**Dataset content:**
++++++++
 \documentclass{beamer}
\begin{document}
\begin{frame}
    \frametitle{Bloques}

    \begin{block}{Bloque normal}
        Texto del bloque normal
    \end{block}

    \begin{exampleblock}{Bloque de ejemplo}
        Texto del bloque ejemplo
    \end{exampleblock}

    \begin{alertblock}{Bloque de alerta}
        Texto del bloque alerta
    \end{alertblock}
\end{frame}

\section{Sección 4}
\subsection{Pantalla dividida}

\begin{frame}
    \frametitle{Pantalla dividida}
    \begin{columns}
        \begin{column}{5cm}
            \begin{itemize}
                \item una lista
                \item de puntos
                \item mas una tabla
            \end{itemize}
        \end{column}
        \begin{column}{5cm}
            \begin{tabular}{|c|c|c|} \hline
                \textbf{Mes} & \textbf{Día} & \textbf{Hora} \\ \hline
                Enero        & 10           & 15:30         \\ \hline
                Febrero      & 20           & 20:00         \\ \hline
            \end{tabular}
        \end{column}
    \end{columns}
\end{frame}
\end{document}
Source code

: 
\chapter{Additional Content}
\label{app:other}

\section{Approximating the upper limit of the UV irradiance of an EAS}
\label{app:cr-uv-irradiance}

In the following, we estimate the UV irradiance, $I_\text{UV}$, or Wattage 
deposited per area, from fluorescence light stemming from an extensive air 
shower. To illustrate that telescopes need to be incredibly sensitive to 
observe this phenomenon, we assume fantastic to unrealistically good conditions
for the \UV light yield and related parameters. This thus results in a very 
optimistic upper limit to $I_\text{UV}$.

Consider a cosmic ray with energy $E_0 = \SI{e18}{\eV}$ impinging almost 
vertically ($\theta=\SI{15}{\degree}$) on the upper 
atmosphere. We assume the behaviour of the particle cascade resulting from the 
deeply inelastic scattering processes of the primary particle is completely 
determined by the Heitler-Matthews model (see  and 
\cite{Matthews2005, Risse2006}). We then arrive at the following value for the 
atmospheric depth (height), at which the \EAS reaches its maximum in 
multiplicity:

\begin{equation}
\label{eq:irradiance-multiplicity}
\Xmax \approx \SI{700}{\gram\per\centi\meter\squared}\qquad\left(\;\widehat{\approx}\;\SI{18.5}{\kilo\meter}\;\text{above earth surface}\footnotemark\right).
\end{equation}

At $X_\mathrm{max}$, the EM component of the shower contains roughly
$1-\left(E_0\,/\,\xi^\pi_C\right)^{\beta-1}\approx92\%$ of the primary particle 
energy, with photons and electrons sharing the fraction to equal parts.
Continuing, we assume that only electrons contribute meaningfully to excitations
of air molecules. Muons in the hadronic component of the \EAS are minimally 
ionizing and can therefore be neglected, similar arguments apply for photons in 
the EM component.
++++++++
**Assignment:** Your answer should consist of each line of the data above in which the word "with" occurs.

**Written response:**
Consider a cosmic ray with energy $E_0 = \SI{e18}{\eV}$ impinging almost 
energy, with photons and electrons sharing the fraction to equal parts.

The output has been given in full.